To make sure that remittances can contribute to development and reach their destinations safely and affordably, the ILO is working on a number of initiatives on both the demand and the supply side of financial services. On the supply side this involves working with financial institutions so they can develop adequate financial services and products matching the need of the migrant worker. One of the initiatives linked to the demand side of financial services is the soon-to-be-launched SaverAsia. SaverAsia is a digital platform which helps migrant workers compare remittance costs to find best rates and money saving options. The portal also helps migrant workers to find financial services such as savings, payments, credit, and, insurance products, suited to their needs. A first user group testing of SaverAsia will take place in Singapore next week with Indonesian and Filipino migrant domestic workers, and it will be formally launched in September 2018.

More remains to be done

Today is an important opportunity not only to recognize the contribution that migrant domestic workers, most of who are women, make to their host countries, but also to celebrate their important role in supporting socio-economic development of their home countries.

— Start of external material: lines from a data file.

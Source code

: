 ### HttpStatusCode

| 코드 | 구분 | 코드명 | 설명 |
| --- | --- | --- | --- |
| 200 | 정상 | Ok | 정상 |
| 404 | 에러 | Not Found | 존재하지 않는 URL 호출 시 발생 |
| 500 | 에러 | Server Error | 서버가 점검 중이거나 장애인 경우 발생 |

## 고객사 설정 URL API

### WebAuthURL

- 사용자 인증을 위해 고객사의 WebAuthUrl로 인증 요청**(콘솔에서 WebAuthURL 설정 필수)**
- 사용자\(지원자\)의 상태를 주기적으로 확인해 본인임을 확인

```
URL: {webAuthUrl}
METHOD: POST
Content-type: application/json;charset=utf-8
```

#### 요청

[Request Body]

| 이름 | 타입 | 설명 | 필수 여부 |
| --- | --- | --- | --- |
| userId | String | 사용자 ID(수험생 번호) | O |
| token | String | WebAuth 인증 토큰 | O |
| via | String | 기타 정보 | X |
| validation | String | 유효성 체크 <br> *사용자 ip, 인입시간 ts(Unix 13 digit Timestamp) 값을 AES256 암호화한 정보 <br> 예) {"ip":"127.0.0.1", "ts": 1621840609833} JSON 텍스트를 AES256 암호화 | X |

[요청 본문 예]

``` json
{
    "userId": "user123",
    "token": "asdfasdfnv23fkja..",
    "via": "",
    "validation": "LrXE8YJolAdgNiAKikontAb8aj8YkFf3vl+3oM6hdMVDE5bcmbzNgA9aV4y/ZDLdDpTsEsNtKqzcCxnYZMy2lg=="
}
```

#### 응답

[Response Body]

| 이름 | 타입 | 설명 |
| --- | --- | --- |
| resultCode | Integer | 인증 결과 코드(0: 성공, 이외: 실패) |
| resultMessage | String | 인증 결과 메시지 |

However, in addition to building individual migrant workers’ capacity to make wise choices about their finances, an enabling environment needs to be created to maximize the development potential of their remittances. This requires making safe, affordable and migrant-friendly remittance and banking services available to all women and men migrant workers.

Of critical importance is also partnerships at the national, bilateral and regional levels that make migration a win-win proposition for countries of origin, destination and migrants themselves. Decent work for domestic workers, the essence of the Domestic Workers Convention, can only be achieved through a commitment to improving laws, making employers and workers aware of their obligations and rights, and partnerships among governments, workers and civil society that empower women migrant workers and protect their rights.

Ms Tomoko Nishimoto, Assistant Director-General and Regional Director, ILO Regional Office for Asia and the Pacific.